Imagine that we have collected all the needed data for an application. Often the data does not fit the application, because e.g. the geometry is too detailed or the file might cover the whole world, but for our project we only need Europe, etc. Therefore, we have to prepare the data until it fits the requirements of the application.

Geometry Data

Depending on the application, there are several possibilities of adapting the geometry to the requirements of the project. Some examples are listed below:

  • Shape Simplification
    The data may be too detailed. Reasons may be, that the file would be too large without eliminating any data or that the presentation on the screen is not satisfying (coastline is too detailed for the presentation on a screen). Therefore, the geometry has to be generalised.

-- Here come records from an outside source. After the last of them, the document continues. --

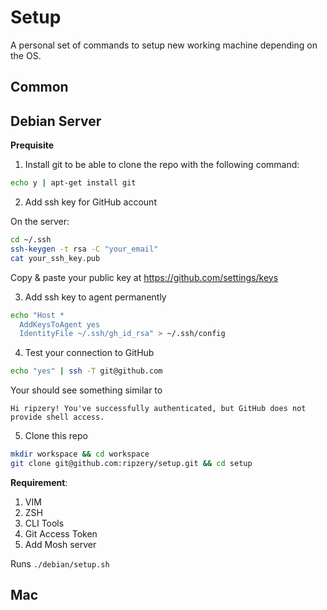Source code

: # Setup

A personal set of commands to setup new working machine depending on the OS.

## Common



## Debian Server

**Prequisite**

1. Install git to be able to clone the repo with the following command:

```bash
echo y | apt-get install git
```

2. Add ssh key for GitHub account

On the server:

```bash
cd ~/.ssh
ssh-keygen -t rsa -C "your_email"
cat your_ssh_key.pub
```
Copy & paste your public key at https://github.com/settings/keys

3. Add ssh key to agent permanently

```bash
echo "Host *
  AddKeysToAgent yes
  IdentityFile ~/.ssh/gh_id_rsa" > ~/.ssh/config
```

4. Test your connection to GitHub

```bash
echo "yes" | ssh -T git@github.com
```

Your should see something similar to

```
Hi ripzery! You've successfully authenticated, but GitHub does not provide shell access.
```

5. Clone this repo

```bash
mkdir workspace && cd workspace
git clone git@github.com:ripzery/setup.git && cd setup
```

**Requirement**:

1. VIM
2. ZSH
3. CLI Tools
4. Git Access Token
5. Add Mosh server

Runs `./debian/setup.sh`

## Mac

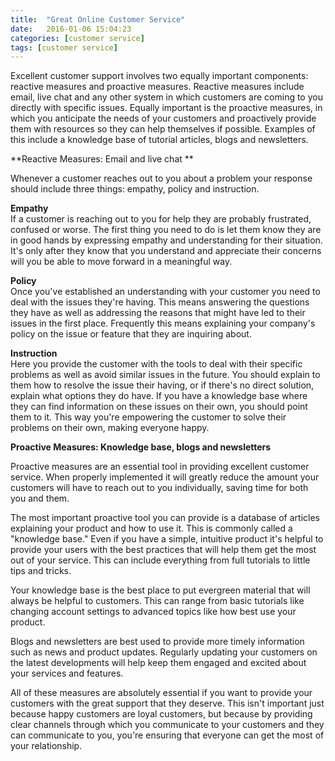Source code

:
 ```yaml
---
title:  "Great Online Customer Service"
date:   2016-01-06 15:04:23
categories: [customer service]
tags: [customer service]
---
```

Excellent customer support involves two equally important components: reactive measures and proactive measures. Reactive measures include email, live chat and any other system in which customers are coming to you directly with specific issues. Equally important is the proactive measures, in which you anticipate the needs of your customers and proactively provide them with resources so they can help themselves if possible. Examples of this include a knowledge base of tutorial articles, blogs and newsletters.  

**Reactive Measures: Email and live chat **  

Whenever a customer reaches out to you about a problem your response should include three things: empathy, policy and instruction.  

**Empathy**  
If a customer is reaching out to you for help they are probably frustrated, confused or worse. The first thing you need to do is let them know they are in good hands by expressing empathy and understanding for their situation. It's only after they know that you understand and appreciate their concerns will you be able to move forward in a meaningful way.  

**Policy**  
Once you've established an understanding with your customer you need to deal with the issues they're having. This means answering the questions they have as well as addressing the reasons that might have led to their issues in the first place. Frequently this means explaining your company's policy on the issue or feature that they are inquiring about.  

**Instruction**  
Here you provide the customer with the tools to deal with their specific problems as well as avoid similar issues in the future. You should explain to them how to resolve the issue their having, or if there's no direct solution, explain what options they do have. If you have a knowledge base where they can find information on these issues on their own, you should point them to it. This way you're empowering the customer to solve their problems on their own, making everyone happy.  

**Proactive Measures: Knowledge base, blogs and newsletters**  

Proactive measures are an essential tool in providing excellent customer service. When properly implemented it will greatly reduce the amount your customers will have to reach out to you individually, saving time for both you and them.  

The most important proactive tool you can provide is a database of articles explaining your product and how to use it. This is commonly called a "knowledge base." Even if you have a simple, intuitive product it's helpful to provide your users with the best practices that will help them get the most out of your service. This can include everything from full tutorials to little tips and tricks.  

Your knowledge base is the best place to put evergreen material that will always be helpful to customers. This can range from basic tutorials like changing account settings to advanced topics like how best use your product.  

Blogs and newsletters are best used to provide more timely information such as news and product updates. Regularly updating your customers on the latest developments will help keep them engaged and excited about your services and features.  

All of these measures are absolutely essential if you want to provide your customers with the great support that they deserve. This isn't important just because happy customers are loyal customers, but because by providing clear channels through which you communicate to your customers and they can communicate to you, you're ensuring that everyone can get the most of your relationship.
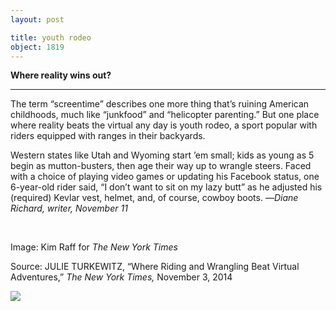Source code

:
 ```yaml
---
layout: post

title: youth rodeo
object: 1819
---
```

**Where reality wins out?**

****

The term “screentime” describes one more thing that’s ruining American childhoods, much like “junkfood” and “helicopter parenting.” But one place where reality beats the virtual any day is youth rodeo, a sport popular with riders equipped with ranges in their backyards.

Western states like Utah and Wyoming start ’em small; kids as young as 5 begin as mutton-busters, then age their way up to wrangle steers. Faced with a choice of playing video games or updating his Facebook status, one 6-year-old rider said, “I don’t want to sit on my lazy butt” as he adjusted his (required) Kevlar vest, helmet, and, of course, cowboy boots. —*Diane Richard, writer, November 11*

   

Image: Kim Raff for *The New York Times*

Source: JULIE TURKEWITZ, “Where Riding and Wrangling Beat Virtual Adventures,” *The New York Times,* November 3, 2014

![]({{siteurl.base}}/images/14-11-12_70.62_BuckarooEDIT-1.jpeg)
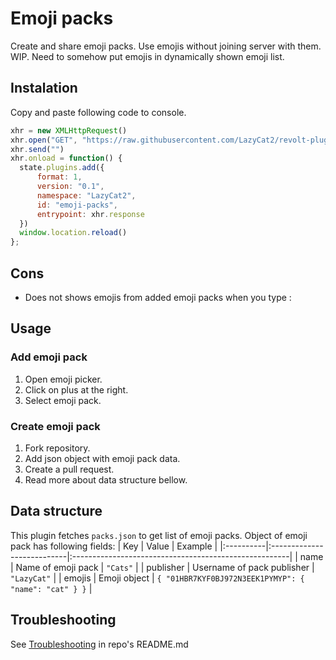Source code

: # Emoji packs

Create and share emoji packs. Use emojis without joining server with them.
WIP. Need to somehow put emojis in dynamically shown emoji list.

## Instalation

Copy and paste following code to console.
```js
xhr = new XMLHttpRequest()
xhr.open("GET", "https://raw.githubusercontent.com/LazyCat2/revolt-plugins/main/emoji-packs/script.js")
xhr.send("")
xhr.onload = function() {
  state.plugins.add({
      format: 1,
      version: "0.1",
      namespace: "LazyCat2",
      id: "emoji-packs",
      entrypoint: xhr.response
  })
  window.location.reload()
};
```

## Cons
- Does not shows emojis from added emoji packs when you type :

## Usage
### Add emoji pack
1. Open emoji picker.
2. Click on plus at the right.
3. Select emoji pack.

### Create emoji pack
1. Fork repository.
2. Add json object with emoji pack data.
3. Create a pull request.
4. Read more about data structure bellow.

## Data structure
This plugin fetches `packs.json` to get list of emoji packs.
Object of emoji pack has following fields:
| Key       | Value                      | Example                                               |
|:----------|:---------------------------|:------------------------------------------------------|
| name      | Name of emoji pack         | `"Cats"`                                              |
| publisher | Username of pack publisher | `"LazyCat"`                                           |
| emojis    | Emoji object               | `{ "01HBR7KYF0BJ972N3EEK1PYMYP": { "name": "cat" } }` |

## Troubleshooting
See [Troubleshooting](https://github.com/LazyCat2/revolt-plugins/#troubleshooting) in repo's README.md
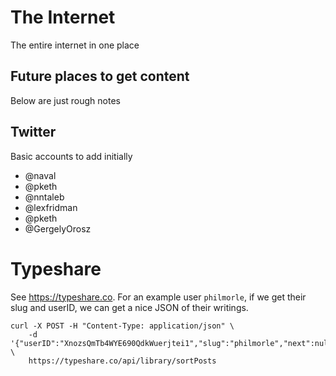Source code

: # The Internet
The entire internet in one place 


## Future places to get content
Below are just rough notes

## Twitter
Basic accounts to add initially
- @naval
- @pketh
- @nntaleb
- @lexfridman
- @pketh
- @GergelyOrosz


# Typeshare
See https://typeshare.co. For an example user `philmorle`, if we get their slug and userID, we can get a nice JSON of their writings.
```
curl -X POST -H "Content-Type: application/json" \
    -d '{"userID":"XnozsQmTb4WYE690QdkWuerjtei1","slug":"philmorle","next":null}' \
    https://typeshare.co/api/library/sortPosts
```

Ungeneralised CoastlineUngeneralised Coastline (ESRI) Simplified CoastlineSimplified Coastline (ESRI)

If you are interested in detailed theory about generalisation - especially for maps - have a look at the GITTA lesson "Generalisation of Map Data".

  • Clipping specific regions
    Imagine developing an application with the title "Europe and its Countries" and you have a dataset of the whole world. It is obvious that you have to crop only the needed region.

Whole DatasetWhole Dataset (ESRI) Clipped RegionClipped Region (ESRI)

  • Aggregation of data
    When planning a project with the title "The cantons of Switzerland" and you possess a dataset with all communes of the country, you have to merge them to reach the wanted dataset.

Unmerged Data, reproduced with the permission of swisstopo (JD072706)Unmerged Data, reproduced with the permission of swisstopo (JD072706) (Swisstopo) Merged Data, reproduced with the permission of swisstopo (JD072706)Merged Data, reproduced with the permission of swisstopo (JD072706) (Swisstopo)

  • Etc.

Thematic Data

Not only the geometric but also the thematic dataset has often to be prepared to be able to include it in the application. Deleting or adding entries are common operations in this phase.

Table with too many entries. Each commune of Switzerland features 16 attributes. Reproduced with the permission of swisstopo (JD072706)Table with too many entries. Each commune of Switzerland features 16 attributes. Reproduced with the permission of swisstopo (JD072706) (Swisstopo)Table adapted to the application. Each commune of Switzerland features 7 attributes. Reproduced with the permission of swisstopo (JD072706)Table adapted to the application. Each commune of Switzerland features 7 attributes. Reproduced with the permission of swisstopo (JD072706) (Swisstopo)remark

In the given example we deleted entire attributes. Additionally or alternatively you can delete individual entries. Of course, for the given example it is not reasonable to delete any entries because normally (depending on the aim of the project) all communes have to be visualised. But imagine creating an application with the title "Visualisation of major hurricanes in the USA between 1850 and 1999" and you have a dataset which includes also the minor storms. Needless to say that you have to delete all those minor storms in your dataset.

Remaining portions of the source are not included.